Noh Drama at Boston University

Theatre Nohgaku (TN) is an international performance group dedicated to sharing the beauty and power of the classical Japanese noh drama with English speaking audiences and performers. In March, TN was in residence at Boston University through the BU Arts Initiative, during which they presented the world premiere of Zahdi Dates and Poppies written by Carrie Preston. Ty Furman interviewed the artists involved in the residency, asking them to talk about noh theatre, the creation of new work influenced by noh, and questions of cultural appropriation and transnational artistic exchange.

The artists are:
David Crandall: TN company member, performer, composer for Zahdi Dates and Poppies
Jubilith Moore: TN company member, director for Zahdi Dates and Poppies
Carrie Preston: Writer and co-choreographer of Zahdi Dates and Poppies
Richard Emmert: Artistic director of TN, director/translator/arranger/actor – Sumida River, and chorus for Zahdi Dates and Poppies
Hideta Kitazawa: Woodcarving artist, designed masks for Zahdi Dates and Poppies

Puppets and performers on stage
Theatre Nohgaku. Photo by David Surtasky.

What is noh theatre?

Hideta: Noh is a theatre form that keenly and straightforwardly strikes at the heart of what it is to be human.

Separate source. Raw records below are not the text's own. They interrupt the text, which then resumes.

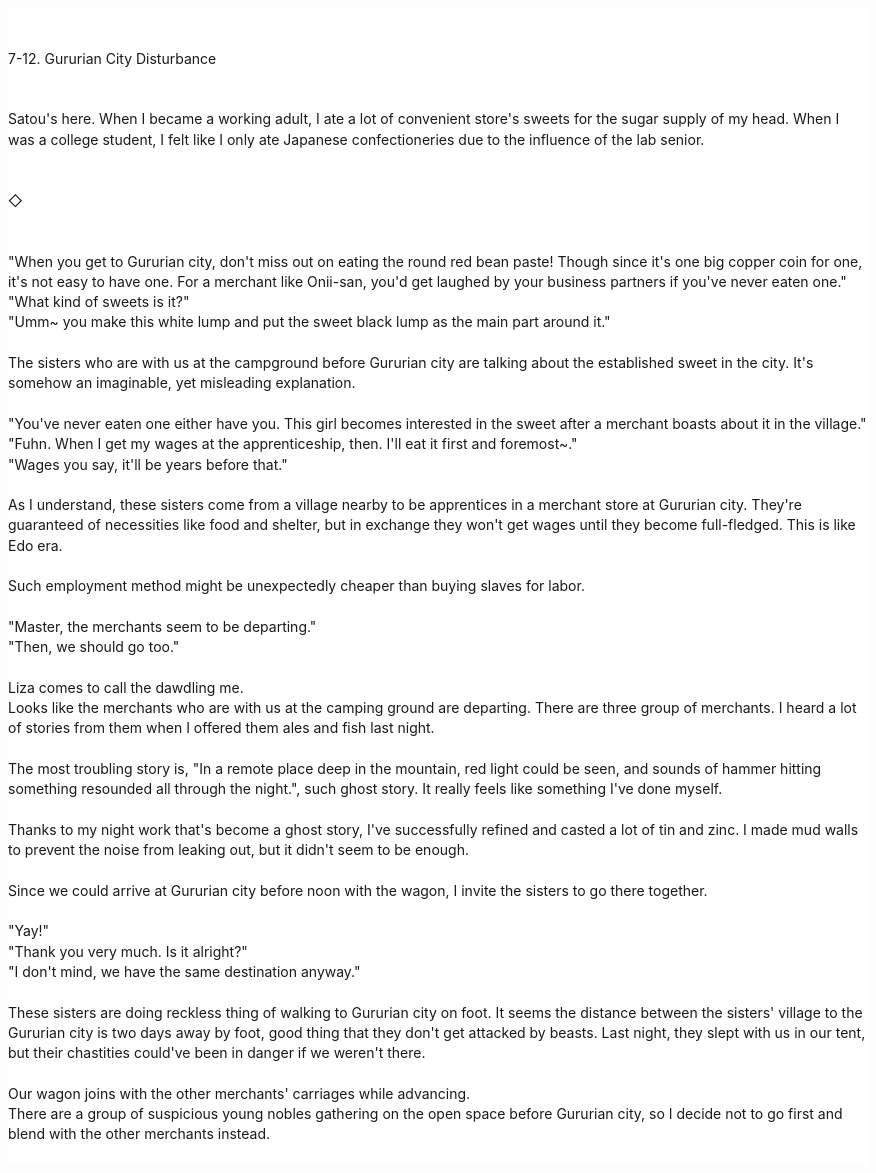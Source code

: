 <br/>
<br/>
7-12. Gururian City Disturbance<br/>
<br/>
 <br/>
Satou's here. When I became a working adult, I ate a lot of convenient store's sweets for the sugar supply of my head. When I was a college student, I felt like I only ate Japanese confectioneries due to the influence of the lab senior. <br/>
<br/>
<br/>
◇<br/>
<br/>
<br/>
"When you get to Gururian city, don't miss out on eating the round red bean paste! Though since it's one big copper coin for one, it's not easy to have one. For a merchant like Onii-san, you'd get laughed by your business partners if you've never eaten one."<br/>
"What kind of sweets is it?"<br/>
"Umm~ you make this white lump and put the sweet black lump as the main part around it."<br/>
<br/>
The sisters who are with us at the campground before Gururian city are talking about the established sweet in the city. It's somehow an imaginable, yet misleading explanation.<br/>
<br/>
"You've never eaten one either have you. This girl becomes interested in the sweet after a merchant boasts about it in the village."<br/>
"Fuhn. When I get my wages at the apprenticeship, then. I'll eat it first and foremost~."<br/>
"Wages you say, it'll be years before that."<br/>
<br/>
As I understand, these sisters come from a village nearby to be apprentices in a merchant store at Gururian city. They're guaranteed of necessities like food and shelter, but in exchange they won't get wages until they become full-fledged. This is like Edo era.<br/>
<br/>
Such employment method might be unexpectedly cheaper than buying slaves for labor.<br/>
<br/>
"Master, the merchants seem to be departing."<br/>
"Then, we should go too."<br/>
<br/>
Liza comes to call the dawdling me.<br/>
Looks like the merchants who are with us at the camping ground are departing. There are three group of merchants. I heard a lot of stories from them when I offered them ales and fish last night.<br/>
<br/>
The most troubling story is, "In a remote place deep in the mountain, red light could be seen, and sounds of hammer hitting something resounded all through the night.", such ghost story. It really feels like something I've done myself.<br/>
<br/>
Thanks to my night work that's become a ghost story, I've successfully refined and casted a lot of tin and zinc. I made mud walls to prevent the noise from leaking out, but it didn't seem to be enough.<br/>
<br/>
Since we could arrive at Gururian city before noon with the wagon, I invite the sisters to go there together.<br/>
<br/>
"Yay!"<br/>
"Thank you very much. Is it alright?"<br/>
"I don't mind, we have the same destination anyway."<br/>
<br/>
These sisters are doing reckless thing of walking to Gururian city on foot. It seems the distance between the sisters' village to the Gururian city is two days away by foot, good thing that they don't get attacked by beasts. Last night, they slept with us in our tent, but their chastities could've been in danger if we weren't there.<br/>
<br/>
Our wagon joins with the other merchants' carriages while advancing.<br/>
There are a group of suspicious young nobles gathering on the open space before Gururian city, so I decide not to go first and blend with the other merchants instead.<br/>
<br/>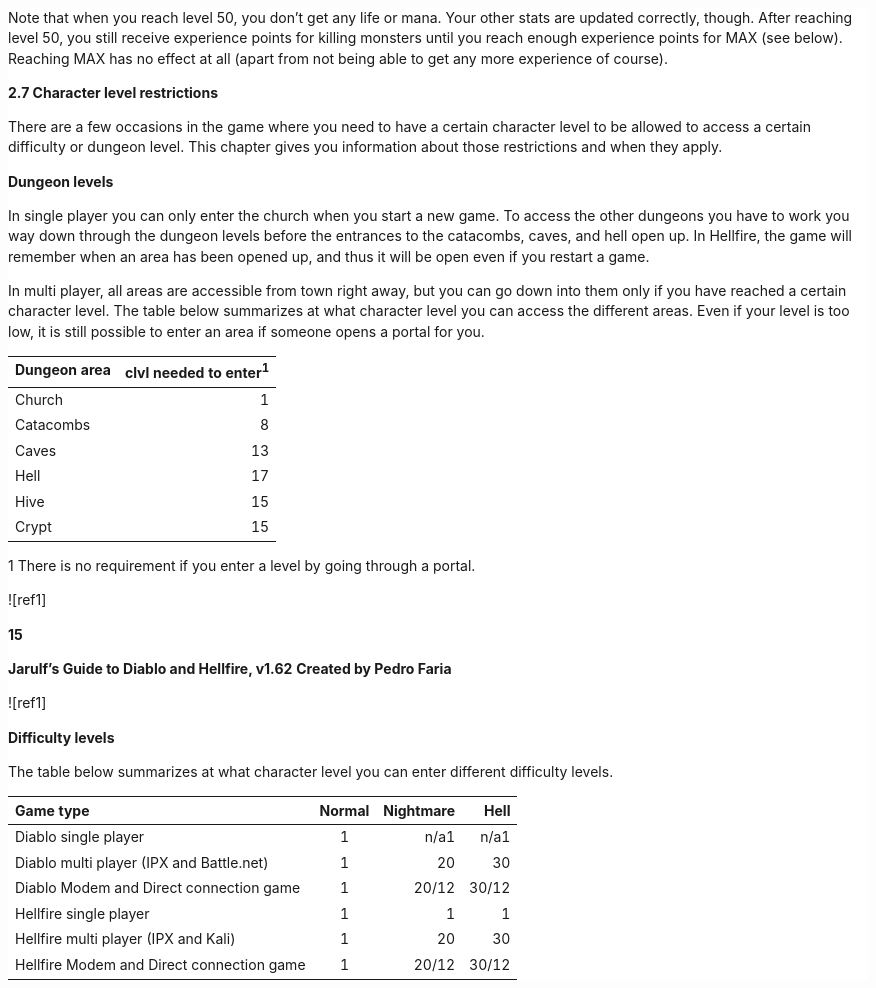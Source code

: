 Note that when you reach level 50, you don’t get any life or mana. Your other stats are updated correctly, though. After reaching level 50, you still receive experience points for killing monsters until you reach enough experience points for MAX (see below). Reaching MAX has no effect at all (apart from not being able to get any more experience of course).


**2.7 Character level restrictions**

There are a few occasions in the game where you need to have a certain character level to be allowed to access a certain difficulty or dungeon level. This chapter gives you information about those restrictions and when they apply.


**Dungeon levels**

In single player you can only enter the church when you start a new game. To access the other dungeons you have to work you way down through the dungeon levels before the entrances to the catacombs, caves, and hell open up. In Hellfire, the game will remember when an area has been opened up, and thus it will be open even if you restart a game.

In multi player, all areas are accessible from town right away, but you can go down into them only if you have reached a certain character level. The table below summarizes at what character level you can access the different areas. Even if your level is too low, it is still possible to enter an area if someone opens a portal for you.

|**Dungeon area**|<b>clvl needed to enter<sup>1</sup></b>|
| :- | -: |
|Church|1|
|Catacombs|8|
|Caves|13|
|Hell|17|
|Hive|15|
|Crypt|15|

1	There is no requirement if you enter a level by going through a portal.

![ref1]





**15**

<a name="page21"></a>**Jarulf’s Guide to Diablo and Hellfire, v1.62**	**Created by Pedro Faria**

![ref1]


**Difficulty levels**

The table below summarizes at what character level you can enter different difficulty levels.

|**Game type**|**Normal**|**Nightmare**|**Hell**|
| :- | :-: | -: | -: |
|Diablo single player|1|n/a1|n/a1|
|Diablo multi player (IPX and Battle.net)|1|20|30|
|Diablo Modem and Direct connection game|1|20/12|30/12|
|Hellfire single player|1|1|1|
|Hellfire multi player (IPX and Kali)|1|20|30|
|Hellfire Modem and Direct connection game|1|20/12|30/12|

Carrie: You could define noh by performance elements, as a musical dance theatre including masks and elaborate costumes, but there are many forms of theatre that might be described this way. A definition by performance elements doesn’t actually tell us much about noh’s specificity or power. Many definitions focus on noh’s aesthetic, typically discussing the austere, mysterious beauty called yūgen.

David: I have found noh to be impossible to define, but some characteristics that stand out for me are concentration, inward stillness, and a focus on our shared humanity as a species, which goes deeper than personality.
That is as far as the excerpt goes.